We all decide to turn a blind eye from time to time, which in Psychology is known as “deliberate ignorance.” We do this when we buy an unethical brand, ignore the impact of our habits on the environment so as not to have to change our lifestyle, or when we do not take into account the consequences of our choices on those around us. Nobody is blameless.
Looking the other way allows us to avoid some issue – generally conflictive and/or important – so as not to see ourselves too involved. But why exactly do we do it?
The real reason we decided to turn a blind eye
To explore both the nature of deliberate ignorance and its impact on our decisions and behaviors, a team of psychologists at the University of Amsterdam scrutinized the results of 22 studies involving more than 6,500 people.
In these investigations, participants were exposed to different situations:
• They had to make a decision that had consequences, both for themselves and for someone else
• They were experiencing a conflict in which their interests were misaligned with those of another person
• They had to choose whether or not they wanted to know the impact of their actions
These psychologists noticed a pattern: 39.8% of participants chose to deliberately ignore the consequences of their decisions (such as when they had to choose how much money to keep and how much to distribute to others), avoiding details about the impact their action would have on the others.
People who chose deliberate ignorance made 15.6% more selfish decisions, compared to those who wanted to know in advance the consequences of their decisions, in which case altruistic decisions increased by 6.9%.
Therefore, the researchers concluded that we decide to look the other way when we want to justify our most selfish decisions, acting in self-interest.
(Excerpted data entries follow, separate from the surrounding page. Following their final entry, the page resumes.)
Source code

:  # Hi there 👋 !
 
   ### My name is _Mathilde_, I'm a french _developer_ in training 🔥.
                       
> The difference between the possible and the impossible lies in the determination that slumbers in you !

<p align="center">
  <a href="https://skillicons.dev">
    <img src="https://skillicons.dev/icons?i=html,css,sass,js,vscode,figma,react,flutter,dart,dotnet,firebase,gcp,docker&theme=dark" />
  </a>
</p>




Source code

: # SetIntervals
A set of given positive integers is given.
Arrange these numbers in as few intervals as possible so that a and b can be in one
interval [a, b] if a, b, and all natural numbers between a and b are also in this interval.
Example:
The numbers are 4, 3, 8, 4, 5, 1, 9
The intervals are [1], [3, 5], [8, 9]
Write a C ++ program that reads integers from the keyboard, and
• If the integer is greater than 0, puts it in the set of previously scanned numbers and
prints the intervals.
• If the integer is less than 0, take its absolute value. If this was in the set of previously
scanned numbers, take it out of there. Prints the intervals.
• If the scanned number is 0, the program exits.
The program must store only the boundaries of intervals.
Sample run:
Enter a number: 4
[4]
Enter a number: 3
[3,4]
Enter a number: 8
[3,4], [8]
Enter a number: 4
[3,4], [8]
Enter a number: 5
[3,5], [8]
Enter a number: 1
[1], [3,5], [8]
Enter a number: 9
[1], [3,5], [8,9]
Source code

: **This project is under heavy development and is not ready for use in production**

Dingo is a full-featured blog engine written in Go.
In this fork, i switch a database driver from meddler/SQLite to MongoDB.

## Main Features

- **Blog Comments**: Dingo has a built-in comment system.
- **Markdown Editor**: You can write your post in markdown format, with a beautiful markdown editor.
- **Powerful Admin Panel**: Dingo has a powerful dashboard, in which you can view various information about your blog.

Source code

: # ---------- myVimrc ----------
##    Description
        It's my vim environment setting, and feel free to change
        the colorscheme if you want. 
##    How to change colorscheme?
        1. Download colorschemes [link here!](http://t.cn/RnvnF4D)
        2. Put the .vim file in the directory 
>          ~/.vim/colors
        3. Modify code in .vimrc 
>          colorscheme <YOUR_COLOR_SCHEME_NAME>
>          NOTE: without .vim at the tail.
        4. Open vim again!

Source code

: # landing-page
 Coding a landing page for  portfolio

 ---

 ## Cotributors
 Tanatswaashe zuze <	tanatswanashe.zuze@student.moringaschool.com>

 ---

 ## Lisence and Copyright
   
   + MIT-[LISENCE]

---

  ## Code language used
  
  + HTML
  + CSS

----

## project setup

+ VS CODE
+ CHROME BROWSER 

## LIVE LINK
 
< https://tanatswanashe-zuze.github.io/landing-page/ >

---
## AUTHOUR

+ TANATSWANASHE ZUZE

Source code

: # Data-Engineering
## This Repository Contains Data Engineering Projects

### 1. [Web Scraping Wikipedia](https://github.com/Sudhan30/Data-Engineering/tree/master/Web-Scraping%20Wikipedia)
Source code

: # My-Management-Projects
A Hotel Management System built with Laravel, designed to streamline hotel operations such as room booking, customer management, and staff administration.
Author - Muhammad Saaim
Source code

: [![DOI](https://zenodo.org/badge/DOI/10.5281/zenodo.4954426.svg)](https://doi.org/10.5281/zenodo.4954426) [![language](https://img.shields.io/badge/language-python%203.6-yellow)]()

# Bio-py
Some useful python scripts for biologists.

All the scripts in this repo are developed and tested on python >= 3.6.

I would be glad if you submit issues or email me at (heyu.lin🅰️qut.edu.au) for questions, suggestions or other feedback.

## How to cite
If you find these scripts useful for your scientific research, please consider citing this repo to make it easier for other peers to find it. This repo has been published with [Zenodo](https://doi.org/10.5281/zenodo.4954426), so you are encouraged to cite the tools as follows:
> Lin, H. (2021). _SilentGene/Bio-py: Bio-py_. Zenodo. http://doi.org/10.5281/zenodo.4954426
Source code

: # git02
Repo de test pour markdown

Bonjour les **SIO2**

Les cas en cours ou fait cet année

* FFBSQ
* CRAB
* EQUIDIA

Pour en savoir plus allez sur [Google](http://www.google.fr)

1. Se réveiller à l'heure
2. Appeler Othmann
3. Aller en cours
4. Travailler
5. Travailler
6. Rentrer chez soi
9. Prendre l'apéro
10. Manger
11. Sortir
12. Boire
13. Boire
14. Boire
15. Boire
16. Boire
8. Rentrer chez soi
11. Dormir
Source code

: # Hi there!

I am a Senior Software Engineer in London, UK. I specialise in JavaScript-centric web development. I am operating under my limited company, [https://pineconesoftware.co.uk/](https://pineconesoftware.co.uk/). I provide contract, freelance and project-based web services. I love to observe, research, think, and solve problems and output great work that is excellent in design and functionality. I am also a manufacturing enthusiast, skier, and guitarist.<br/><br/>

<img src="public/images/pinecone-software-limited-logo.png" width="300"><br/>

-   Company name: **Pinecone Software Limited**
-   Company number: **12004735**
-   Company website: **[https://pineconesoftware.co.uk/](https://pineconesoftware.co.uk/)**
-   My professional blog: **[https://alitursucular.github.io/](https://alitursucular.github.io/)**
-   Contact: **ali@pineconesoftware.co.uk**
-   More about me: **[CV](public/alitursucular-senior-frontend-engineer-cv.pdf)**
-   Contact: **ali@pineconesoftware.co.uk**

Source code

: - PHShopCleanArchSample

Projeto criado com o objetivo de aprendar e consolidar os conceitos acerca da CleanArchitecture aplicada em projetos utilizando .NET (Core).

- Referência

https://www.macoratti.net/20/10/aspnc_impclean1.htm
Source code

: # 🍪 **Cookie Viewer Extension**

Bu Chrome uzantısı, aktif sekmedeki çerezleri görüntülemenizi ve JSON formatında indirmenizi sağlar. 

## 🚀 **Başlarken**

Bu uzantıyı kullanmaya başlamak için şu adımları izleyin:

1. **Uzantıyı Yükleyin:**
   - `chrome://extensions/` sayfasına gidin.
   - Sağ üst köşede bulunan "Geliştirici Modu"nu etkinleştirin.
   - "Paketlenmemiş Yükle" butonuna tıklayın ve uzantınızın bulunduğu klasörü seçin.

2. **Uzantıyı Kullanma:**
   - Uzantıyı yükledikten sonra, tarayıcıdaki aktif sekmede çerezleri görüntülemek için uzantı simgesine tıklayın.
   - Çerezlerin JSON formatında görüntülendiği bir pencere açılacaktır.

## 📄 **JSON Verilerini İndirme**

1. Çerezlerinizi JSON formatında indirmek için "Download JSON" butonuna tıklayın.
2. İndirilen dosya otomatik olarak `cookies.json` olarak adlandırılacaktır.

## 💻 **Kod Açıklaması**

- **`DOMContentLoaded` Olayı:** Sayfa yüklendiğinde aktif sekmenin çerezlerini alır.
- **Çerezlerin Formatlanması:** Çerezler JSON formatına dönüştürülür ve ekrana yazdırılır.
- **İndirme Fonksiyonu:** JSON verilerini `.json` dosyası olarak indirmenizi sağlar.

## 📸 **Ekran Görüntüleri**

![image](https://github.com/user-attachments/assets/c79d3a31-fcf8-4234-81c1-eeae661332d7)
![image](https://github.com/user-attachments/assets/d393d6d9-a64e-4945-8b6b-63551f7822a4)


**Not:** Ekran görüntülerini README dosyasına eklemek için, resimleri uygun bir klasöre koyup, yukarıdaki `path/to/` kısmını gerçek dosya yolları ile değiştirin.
In fact, between 20 and 40% of participants even stated that they would be willing to pay to not know the negative consequences their decisions would have on others.
The psychological mechanism underlying deliberate ignorance
In practice, people chose ignorance to use it as an excuse to legitimize selfish behavior. We prefer not to know since this way we can use that “not knowing” as a justification and hide behind it if something goes wrong.
This explanation is reinforced by the fairly widespread belief that a selfish decision made with full knowledge of the facts is more morally questionable than one made without knowing its consequences.
However, why do we need a justification for our decisions?
These psychologists explain that, deep down, “People with more selfish motivations deliberately avoid information because they are concerned about their own image.” In fact, in experiments in which self-image was protected, the effect of deliberate ignorance decreased by 13%.
Consequently, we not only choose to turn a blind eye to justify our behaviors to others, but also to preserve the image we have of ourselves. Ignorance is a justification that works in a two-way direction: external and internal. This way we avoid falling into a state of cognitive dissonance that forces us to rethink who we really are and what values we apply in practice.
How to escape this trap?
Since deliberate ignorance is a mechanism to protect our self-image when we want to make a decision that benefits us and can affect others, the way to escape this psychological trap is to activate empathy.
These psychologists found that overly rigid moralistic frameworks and a strong emphasis on moral values and norms actually end up generating threats to self-image that lead to avoidance behaviors and lead us to turn a blind eye. In other words, resorting to our moral system is counterproductive.
Therefore, the key to encouraging more altruistic behaviors is to try to put ourselves in the shoes of others. It is not about asking what is morally correct but rather what could benefit everyone.
That emotional connection is usually enough – at least in most people – to banish the egocentric vision and help us reflect on the possible damage that our decisions could cause. Ultimately, ignorance is not a passive act but an active decision.
Vu, L. et. Al. (2023) Ignorance by choice: A meta-analytic review of the underlying motives of willful ignorance and its consequences. Psychological Bulletin; 149(9-10): 611–635.